SERIE DE SERMONES SOBRE ECLESIASTÉS “QOHELET: SOMOS NIEBLA”

TEXTO BÍBLICO: ECLESIASTÉS 3:15-22

INTRODUCCIÓN

       Hace un par de semanas tuve la oportunidad de visionar una buena película junto a mi esposa protagonizada y producida por uno de mis actores favoritos, Denzel Washington. El filme se titulaba “Roman J. Israel, Esq.” y basaba su trama en la vida de un abogado criminalista con un pasado activista que intenta resolver, aunque de manera desafortunada, los litigios que se le asignan. A partir de aquí, spoilers a tutiplén, aunque os recomiendo que la veáis si tenéis oportunidad. Con un espíritu filantrópico y una prodigiosa memoria, poco a poco va descubriendo que el activismo judicial ya no es el mismo que el de sus tiempos de la defensa de los derechos civiles, que sin dinero no es posible seguir subsistiendo, que atender determinados casos solamente le crean más problemas, que los tribunales, los jueces, los fiscales y la abogacía no son más que piezas de un mismo rompecabezas que forman parte de un negocio que deja a un lado la justicia para lograr pingües beneficios, que luchar por personas que no lo merecen y que en realidad son culpables, y que la gente se salta las leyes a la torera sin que reciban el castigo y apercibimiento correspondiente. 

      Ante tal cantidad de circunstancias, Roman decide ser más práctico, más cínico y menos directo con las injusticias, aprovechándose de su condición de abogado y su deber de secreto profesional para delatar a un delincuente y cobrar una recompensa clandestina de 100.000 dólares. Todo comienza a irle bien en todos los aspectos, hasta que la conciencia lo convierte en un paranoico que ve amenazas a su persona en cualquier sitio, dado que el convicto al que había denunciado lo había amenazado con acabar con su vida. En definitiva, vuelve en sí, deja su trabajo, devuelve el dinero de la recompensa, y decide entregarse a la policía, con tan mala fortuna que casi a punto de llegar a la comisaría, un sicario le descerraja un tiro y lo asesina.

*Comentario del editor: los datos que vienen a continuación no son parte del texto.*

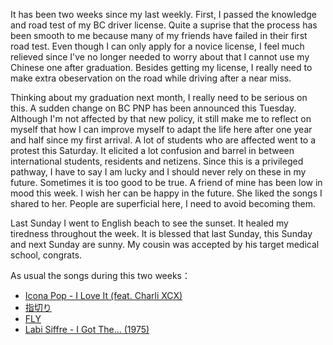 It has been two weeks since my last weekly. First, I passed the knowledge and road test of my BC driver license.
Quite a suprise that the process has been smooth to me because many of my friends have failed in their first road test.
Even though I can only apply for a novice license, I feel much relieved since I've no longer needed to worry about that
I cannot use my Chinese one after graduation.
Besides getting my license, I really need to make extra obeservation on the road while driving after a near miss.

Thinking about my graduation next month, I really need to be serious on this. A sudden change on BC PNP has been
announced this Tuesday. Although I'm not affected by that new policy, it still make me to reflect on myself that
how I can improve myself to adapt the life here after one year and half since my first arrival. A lot of students
who are affected went to a protest this Saturday. It elicited a lot confusion and barrel in between international 
students, residents and netizens. Since this is a privileged pathway, I have to say I am lucky and I should never
rely on these in my future. Sometimes it is too good to be true. A friend of mine has been low in mood this week.
I wish her can be happy in the future. She liked the songs I shared to her. People are superficial here, I need to
avoid becoming them.

Last Sunday I went to English beach to see the sunset. It healed my tiredness throughout the week. 
It is blessed that last Sunday, this Sunday and next Sunday are sunny.
My cousin was accepted by his target medical school, congrats.

As usual the songs during this two weeks：
- [Icona Pop - I Love It (feat. Charli XCX)](https://www.youtube.com/watch?v=UxxajLWwzqY)
- [指切り](https://www.youtube.com/watch?v=GLPdMviGxzg)
- [FLY](https://www.youtube.com/watch?v=cyBHtyh0rQA)
- [Labi Siffre - I Got The... (1975)](https://www.youtube.com/watch?v=xKISdd2mKzU)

     Lo mismo que le pasa a este personaje de la ficción cinematográfica puede y suele pasarnos a nosotros también. A menudo comprobamos en nuestras propias carnes o en la piel ajena cómo la administración de justicia se ha desviado de su esencia y se ha entregado en brazos del poder, de las influencias y del dinero. El derecho se ha convertido en un campo de batalla en el que los matices interpretativos, las lagunas legales, las argucias normativas y las excusas eximentes han desplazado por completo la idea primigenia de los tribunales: confirmar la inocencia del inocente, condenar el delito del culpable, y mostrar a la sociedad el bienestar resultante de cumplir con las normas y leyes que todos nos hemos dado mutuamente como comunidad y estado. 

       ¿Cuántos desmanes no hemos visto en sentencias contra personajes carroñeros que han robado a manos llenas? ¿Cuántos intereses ocultos y presiones de trastienda han llevado a jueces y jurados a elaborar dictámenes que atentan contra el mismísimo espíritu de la dignidad humana? ¿Cuántas penas que en un principio suman cientos de años se quedan en unos cuantos años a la sombra, mientras la amargura de los afectados es obviada sin misericordia? Es normal que tú y yo a veces nos indignemos al comprobar cómo la justicia y el derecho son simplemente siervos en manos de la política, de las fortunas multimillonarias y de los amiguismos. Sin embargo, no perdamos la esperanza en que, con todas sus imperfecciones, la justicia humana haga su trabajo correctamente.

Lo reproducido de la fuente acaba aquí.